● **Problem description**: Scan the records and identify every line in which the string "Williams" occurs, then return those lines.

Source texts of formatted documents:
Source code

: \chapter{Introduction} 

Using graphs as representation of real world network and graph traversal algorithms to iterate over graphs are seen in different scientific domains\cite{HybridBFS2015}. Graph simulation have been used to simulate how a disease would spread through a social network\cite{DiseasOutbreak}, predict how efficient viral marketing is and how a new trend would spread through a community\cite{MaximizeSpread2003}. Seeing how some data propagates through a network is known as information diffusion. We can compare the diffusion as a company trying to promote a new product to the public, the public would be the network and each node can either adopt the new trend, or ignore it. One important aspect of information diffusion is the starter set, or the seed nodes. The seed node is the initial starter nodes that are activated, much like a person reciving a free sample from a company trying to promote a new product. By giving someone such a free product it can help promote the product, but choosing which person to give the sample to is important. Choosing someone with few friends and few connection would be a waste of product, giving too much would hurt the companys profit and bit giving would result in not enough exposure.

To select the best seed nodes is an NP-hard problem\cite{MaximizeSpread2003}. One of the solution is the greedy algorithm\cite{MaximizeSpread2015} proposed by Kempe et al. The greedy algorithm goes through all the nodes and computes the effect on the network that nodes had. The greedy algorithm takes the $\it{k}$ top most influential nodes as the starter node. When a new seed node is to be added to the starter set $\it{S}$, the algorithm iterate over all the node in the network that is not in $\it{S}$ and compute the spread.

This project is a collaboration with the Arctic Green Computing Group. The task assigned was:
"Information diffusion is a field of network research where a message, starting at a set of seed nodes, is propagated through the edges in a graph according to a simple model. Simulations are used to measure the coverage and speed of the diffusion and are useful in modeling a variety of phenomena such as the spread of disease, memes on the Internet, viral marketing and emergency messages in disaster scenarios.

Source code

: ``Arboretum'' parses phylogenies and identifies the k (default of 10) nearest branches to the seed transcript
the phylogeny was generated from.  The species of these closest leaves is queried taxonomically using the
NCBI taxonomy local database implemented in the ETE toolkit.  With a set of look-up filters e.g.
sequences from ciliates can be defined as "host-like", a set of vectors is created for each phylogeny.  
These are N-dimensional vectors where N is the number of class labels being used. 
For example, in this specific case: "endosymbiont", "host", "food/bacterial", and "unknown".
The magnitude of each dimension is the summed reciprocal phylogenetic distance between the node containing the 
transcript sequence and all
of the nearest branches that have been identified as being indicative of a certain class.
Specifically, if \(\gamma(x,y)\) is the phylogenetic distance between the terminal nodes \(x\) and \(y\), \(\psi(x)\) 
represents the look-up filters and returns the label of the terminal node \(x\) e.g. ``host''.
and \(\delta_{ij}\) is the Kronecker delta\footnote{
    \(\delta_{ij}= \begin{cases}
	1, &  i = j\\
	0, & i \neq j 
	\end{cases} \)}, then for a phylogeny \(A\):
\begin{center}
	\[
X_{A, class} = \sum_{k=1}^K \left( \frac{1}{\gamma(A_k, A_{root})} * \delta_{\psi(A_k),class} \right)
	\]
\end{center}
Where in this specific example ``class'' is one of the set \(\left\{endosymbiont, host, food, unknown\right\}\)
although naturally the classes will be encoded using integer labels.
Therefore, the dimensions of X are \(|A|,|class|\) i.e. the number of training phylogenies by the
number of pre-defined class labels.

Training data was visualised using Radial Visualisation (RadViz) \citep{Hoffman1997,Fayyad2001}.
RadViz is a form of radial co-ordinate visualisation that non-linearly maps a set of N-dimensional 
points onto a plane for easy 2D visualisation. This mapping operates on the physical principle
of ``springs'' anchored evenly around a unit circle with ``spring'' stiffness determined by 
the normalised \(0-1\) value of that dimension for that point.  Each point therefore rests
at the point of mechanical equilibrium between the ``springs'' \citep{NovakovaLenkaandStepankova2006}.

---

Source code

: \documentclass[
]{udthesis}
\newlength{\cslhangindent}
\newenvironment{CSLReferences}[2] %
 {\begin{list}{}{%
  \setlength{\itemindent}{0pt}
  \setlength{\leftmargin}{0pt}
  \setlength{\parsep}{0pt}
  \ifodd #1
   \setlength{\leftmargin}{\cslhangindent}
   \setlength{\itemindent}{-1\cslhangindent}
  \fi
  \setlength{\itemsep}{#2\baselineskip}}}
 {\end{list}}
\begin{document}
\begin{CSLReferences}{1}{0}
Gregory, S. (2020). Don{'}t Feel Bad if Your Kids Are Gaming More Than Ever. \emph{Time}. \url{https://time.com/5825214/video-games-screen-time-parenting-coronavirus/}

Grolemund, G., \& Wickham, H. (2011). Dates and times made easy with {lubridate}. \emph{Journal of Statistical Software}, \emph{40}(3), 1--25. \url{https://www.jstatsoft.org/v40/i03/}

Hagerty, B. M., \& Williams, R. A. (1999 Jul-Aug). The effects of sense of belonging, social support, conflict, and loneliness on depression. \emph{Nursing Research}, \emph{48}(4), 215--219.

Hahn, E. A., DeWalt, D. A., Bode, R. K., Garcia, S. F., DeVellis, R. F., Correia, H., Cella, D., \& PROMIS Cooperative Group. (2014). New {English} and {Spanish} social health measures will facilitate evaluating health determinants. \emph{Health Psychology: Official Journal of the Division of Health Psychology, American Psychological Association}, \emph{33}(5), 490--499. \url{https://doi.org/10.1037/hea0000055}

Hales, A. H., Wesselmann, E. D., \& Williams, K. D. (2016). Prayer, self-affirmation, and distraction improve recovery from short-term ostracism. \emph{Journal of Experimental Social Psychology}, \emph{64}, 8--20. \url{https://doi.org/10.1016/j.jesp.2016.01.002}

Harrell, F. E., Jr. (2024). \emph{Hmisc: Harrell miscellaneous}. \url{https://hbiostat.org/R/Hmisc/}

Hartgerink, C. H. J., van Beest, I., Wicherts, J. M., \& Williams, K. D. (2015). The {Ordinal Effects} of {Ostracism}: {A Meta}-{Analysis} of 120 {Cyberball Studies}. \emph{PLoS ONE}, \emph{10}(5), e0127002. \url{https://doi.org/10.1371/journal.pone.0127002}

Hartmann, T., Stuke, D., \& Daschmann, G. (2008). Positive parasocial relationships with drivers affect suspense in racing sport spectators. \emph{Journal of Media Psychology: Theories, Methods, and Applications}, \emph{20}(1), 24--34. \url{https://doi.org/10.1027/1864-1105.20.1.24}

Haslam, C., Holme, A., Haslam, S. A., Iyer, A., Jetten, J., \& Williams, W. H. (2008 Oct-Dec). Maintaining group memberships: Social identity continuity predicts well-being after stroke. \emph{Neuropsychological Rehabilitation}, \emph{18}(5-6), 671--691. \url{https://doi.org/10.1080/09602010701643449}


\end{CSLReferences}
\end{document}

● **Your response**:
Hagerty, B. M., \& Williams, R. A. (1999 Jul-Aug). The effects of sense of belonging, social support, conflict, and loneliness on depression. \emph{Nursing Research}, \emph{48}(4), 215--219.
Hales, A. H., Wesselmann, E. D., \& Williams, K. D. (2016). Prayer, self-affirmation, and distraction improve recovery from short-term ostracism. \emph{Journal of Experimental Social Psychology}, \emph{64}, 8--20. \url{https://doi.org/10.1016/j.jesp.2016.01.002}
Hartgerink, C. H. J., van Beest, I., Wicherts, J. M., \& Williams, K. D. (2015). The {Ordinal Effects} of {Ostracism}: {A Meta}-{Analysis} of 120 {Cyberball Studies}. \emph{PLoS ONE}, \emph{10}(5), e0127002. \url{https://doi.org/10.1371/journal.pone.0127002}
Haslam, C., Holme, A., Haslam, S. A., Iyer, A., Jetten, J., \& Williams, W. H. (2008 Oct-Dec). Maintaining group memberships: Social identity continuity predicts well-being after stroke. \emph{Neuropsychological Rehabilitation}, \emph{18}(5-6), 671--691. \url{https://doi.org/10.1080/09602010701643449}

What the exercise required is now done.